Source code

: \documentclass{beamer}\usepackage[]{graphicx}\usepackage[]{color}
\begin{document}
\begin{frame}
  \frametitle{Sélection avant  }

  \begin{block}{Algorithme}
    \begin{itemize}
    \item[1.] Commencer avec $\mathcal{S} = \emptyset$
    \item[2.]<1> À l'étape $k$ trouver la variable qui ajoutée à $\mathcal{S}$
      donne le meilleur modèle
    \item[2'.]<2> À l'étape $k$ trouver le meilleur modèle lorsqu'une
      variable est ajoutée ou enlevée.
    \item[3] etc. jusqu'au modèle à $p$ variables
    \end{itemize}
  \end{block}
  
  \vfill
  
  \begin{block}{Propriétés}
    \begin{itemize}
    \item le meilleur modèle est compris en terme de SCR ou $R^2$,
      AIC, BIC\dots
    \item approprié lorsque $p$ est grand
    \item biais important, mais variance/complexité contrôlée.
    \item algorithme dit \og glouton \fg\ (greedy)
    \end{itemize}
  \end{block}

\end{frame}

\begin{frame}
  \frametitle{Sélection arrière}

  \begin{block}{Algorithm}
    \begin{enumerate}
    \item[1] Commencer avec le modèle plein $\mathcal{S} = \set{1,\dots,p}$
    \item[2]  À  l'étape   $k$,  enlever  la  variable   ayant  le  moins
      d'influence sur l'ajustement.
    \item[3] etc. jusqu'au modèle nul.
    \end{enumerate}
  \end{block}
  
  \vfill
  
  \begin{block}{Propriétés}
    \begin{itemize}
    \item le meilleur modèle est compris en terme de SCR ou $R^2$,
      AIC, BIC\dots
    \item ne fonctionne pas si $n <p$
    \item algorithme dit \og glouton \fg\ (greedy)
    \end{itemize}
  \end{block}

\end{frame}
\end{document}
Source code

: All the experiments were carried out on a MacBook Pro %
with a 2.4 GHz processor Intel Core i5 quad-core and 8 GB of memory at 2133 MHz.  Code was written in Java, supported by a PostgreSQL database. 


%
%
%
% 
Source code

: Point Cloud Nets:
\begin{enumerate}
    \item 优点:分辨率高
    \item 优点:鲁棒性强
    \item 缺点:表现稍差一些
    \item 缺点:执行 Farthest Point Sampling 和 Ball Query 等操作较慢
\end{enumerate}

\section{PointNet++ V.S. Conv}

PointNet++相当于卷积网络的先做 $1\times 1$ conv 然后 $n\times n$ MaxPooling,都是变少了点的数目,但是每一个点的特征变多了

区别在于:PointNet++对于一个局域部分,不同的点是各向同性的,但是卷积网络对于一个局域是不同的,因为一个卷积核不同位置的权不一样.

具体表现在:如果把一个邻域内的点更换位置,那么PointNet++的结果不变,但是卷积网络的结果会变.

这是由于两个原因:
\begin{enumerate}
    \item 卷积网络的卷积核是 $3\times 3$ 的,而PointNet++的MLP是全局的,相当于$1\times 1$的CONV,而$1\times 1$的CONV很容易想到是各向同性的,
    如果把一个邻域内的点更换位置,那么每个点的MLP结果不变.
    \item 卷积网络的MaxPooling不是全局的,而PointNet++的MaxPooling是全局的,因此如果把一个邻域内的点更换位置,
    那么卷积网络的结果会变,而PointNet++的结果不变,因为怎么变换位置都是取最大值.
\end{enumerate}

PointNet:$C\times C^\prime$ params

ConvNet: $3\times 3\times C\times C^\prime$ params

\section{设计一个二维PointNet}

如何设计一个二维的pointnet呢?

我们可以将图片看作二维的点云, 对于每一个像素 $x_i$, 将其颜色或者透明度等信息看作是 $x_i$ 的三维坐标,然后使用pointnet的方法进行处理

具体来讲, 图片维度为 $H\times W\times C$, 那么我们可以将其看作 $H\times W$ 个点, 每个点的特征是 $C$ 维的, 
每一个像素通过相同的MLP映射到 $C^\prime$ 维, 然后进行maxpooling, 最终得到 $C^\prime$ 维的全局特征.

Task goal
Would you restate the records word for word?

Answer box
Source code

: \documentclass{beamer}\usepackage[]{graphicx}\usepackage[]{color}
\begin{document}
\begin{frame}
  \frametitle{Sélection avant  }

  \begin{block}{Algorithme}
    \begin{itemize}
    \item[1.] Commencer avec $\mathcal{S} = \emptyset$
    \item[2.]<1> À l'étape $k$ trouver la variable qui ajoutée à $\mathcal{S}$
      donne le meilleur modèle
    \item[2'.]<2> À l'étape $k$ trouver le meilleur modèle lorsqu'une
      variable est ajoutée ou enlevée.
    \item[3] etc. jusqu'au modèle à $p$ variables
    \end{itemize}
  \end{block}
  
  \vfill
  
  \begin{block}{Propriétés}
    \begin{itemize}
    \item le meilleur modèle est compris en terme de SCR ou $R^2$,
      AIC, BIC\dots
    \item approprié lorsque $p$ est grand
    \item biais important, mais variance/complexité contrôlée.
    \item algorithme dit \og glouton \fg\ (greedy)
    \end{itemize}
  \end{block}

\end{frame}

\begin{frame}
  \frametitle{Sélection arrière}

  \begin{block}{Algorithm}
    \begin{enumerate}
    \item[1] Commencer avec le modèle plein $\mathcal{S} = \set{1,\dots,p}$
    \item[2]  À  l'étape   $k$,  enlever  la  variable   ayant  le  moins
      d'influence sur l'ajustement.
    \item[3] etc. jusqu'au modèle nul.
    \end{enumerate}
  \end{block}
  
  \vfill
  
  \begin{block}{Propriétés}
    \begin{itemize}
    \item le meilleur modèle est compris en terme de SCR ou $R^2$,
      AIC, BIC\dots
    \item ne fonctionne pas si $n <p$
    \item algorithme dit \og glouton \fg\ (greedy)
    \end{itemize}
  \end{block}

\end{frame}
\end{document}
Source code

: All the experiments were carried out on a MacBook Pro %
with a 2.4 GHz processor Intel Core i5 quad-core and 8 GB of memory at 2133 MHz.  Code was written in Java, supported by a PostgreSQL database. 


%
%
%
% 
Source code

: Point Cloud Nets:
\begin{enumerate}
    \item 优点:分辨率高
    \item 优点:鲁棒性强
    \item 缺点:表现稍差一些
    \item 缺点:执行 Farthest Point Sampling 和 Ball Query 等操作较慢
\end{enumerate}

\section{PointNet++ V.S. Conv}

PointNet++相当于卷积网络的先做 $1\times 1$ conv 然后 $n\times n$ MaxPooling,都是变少了点的数目,但是每一个点的特征变多了

区别在于:PointNet++对于一个局域部分,不同的点是各向同性的,但是卷积网络对于一个局域是不同的,因为一个卷积核不同位置的权不一样.

具体表现在:如果把一个邻域内的点更换位置,那么PointNet++的结果不变,但是卷积网络的结果会变.

这是由于两个原因:
\begin{enumerate}
    \item 卷积网络的卷积核是 $3\times 3$ 的,而PointNet++的MLP是全局的,相当于$1\times 1$的CONV,而$1\times 1$的CONV很容易想到是各向同性的,
    如果把一个邻域内的点更换位置,那么每个点的MLP结果不变.
    \item 卷积网络的MaxPooling不是全局的,而PointNet++的MaxPooling是全局的,因此如果把一个邻域内的点更换位置,
    那么卷积网络的结果会变,而PointNet++的结果不变,因为怎么变换位置都是取最大值.
\end{enumerate}

PointNet:$C\times C^\prime$ params

ConvNet: $3\times 3\times C\times C^\prime$ params

\section{设计一个二维PointNet}

如何设计一个二维的pointnet呢?

我们可以将图片看作二维的点云, 对于每一个像素 $x_i$, 将其颜色或者透明度等信息看作是 $x_i$ 的三维坐标,然后使用pointnet的方法进行处理

具体来讲, 图片维度为 $H\times W\times C$, 那么我们可以将其看作 $H\times W$ 个点, 每个点的特征是 $C$ 维的, 
每一个像素通过相同的MLP映射到 $C^\prime$ 维, 然后进行maxpooling, 最终得到 $C^\prime$ 维的全局特征.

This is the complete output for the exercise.